Hawky Posted July 3, 2012 Share Posted July 3, 2012 About 6 weeks ago I stopped training as I had started getting a pain in my sternum which built up to a point where it was painful to do any form of training at all. It was my own fault for trying to do too much too soon and I've learnt a hard lesson because of it. Now, after 6 weeks without training I felt as if the pain was almost completely gone, so I tried some basic static work after warming up today (60s plank, reverse plank, hollow and arch hold). I was able to get through them without pain but a few minutes after I had finished I could feel it again, not painful like before but just uncomfortable.My question is, is there anything I can do to speed up the recovery process or get rid of this pain altogether other than just not training and waiting for it to heal? 6 weeks is a really long time for me to go without training and I am desperate to get back into it. Link to comment Share on other sites More sharing options...

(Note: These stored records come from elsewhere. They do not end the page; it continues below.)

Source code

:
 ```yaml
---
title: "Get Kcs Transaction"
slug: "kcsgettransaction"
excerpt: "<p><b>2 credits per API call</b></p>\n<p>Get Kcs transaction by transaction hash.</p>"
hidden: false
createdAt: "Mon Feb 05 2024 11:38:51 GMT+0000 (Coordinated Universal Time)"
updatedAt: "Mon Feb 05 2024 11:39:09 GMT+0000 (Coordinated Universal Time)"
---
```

Joshua Naterman Posted July 8, 2012 Share Posted July 8, 2012 Not training is the worst thing you can do.Training too hard is the second worst thing you can do.As long as there is no pain the next day, and your statics produce no increase in pain, you are doing an appropriate volume, but movement is what enhances healing. For your sternum, you will want to do either assisted hollow body dips (band or machine assisted) or even attaching two bands to something or using a cable machine (preferably a freemotion, but it doesn't really matter too much) to progressively do higher rep training. I'm talking about sets that take a minimum of 50s and up to 2 minutes to complete. You have to have primarily lighter training right now, but the tissue NEEDS the mechanical stress of exercise to heal properly.You should understand that you have a ~6 month road to being able to train the way you probably want to, and even then you need to just stay on the path that I am suggesting you start.2-3 sets to failure, good nutrition, and light stretching are what you need. I will suggest that for your chest you move somewhat slowly, 3-4s up and down.While doing that for your chest you should focus on core (hollow hold, curl ups as per BtGB, arch hold), pulling (foot supported rows to failure with good form for horizontal, and pull up/chin up work as well for vertical), wall handstand, and shoulder external rotation work with 30-60s to failure.Do 2-3 sets of these 3x per week.If push ups don't bother you do them too, but be careful and move slowly. Same tempo for everything right now, with no explosive pulls or presses. Constant tension is your goal, don't relax for a split second between reps. It will not be comfortable, but that will be what makes you stronger and helps you heal. Rest times should be 1-3 minutes, whatever feels right. Link to comment Share on other sites More sharing options...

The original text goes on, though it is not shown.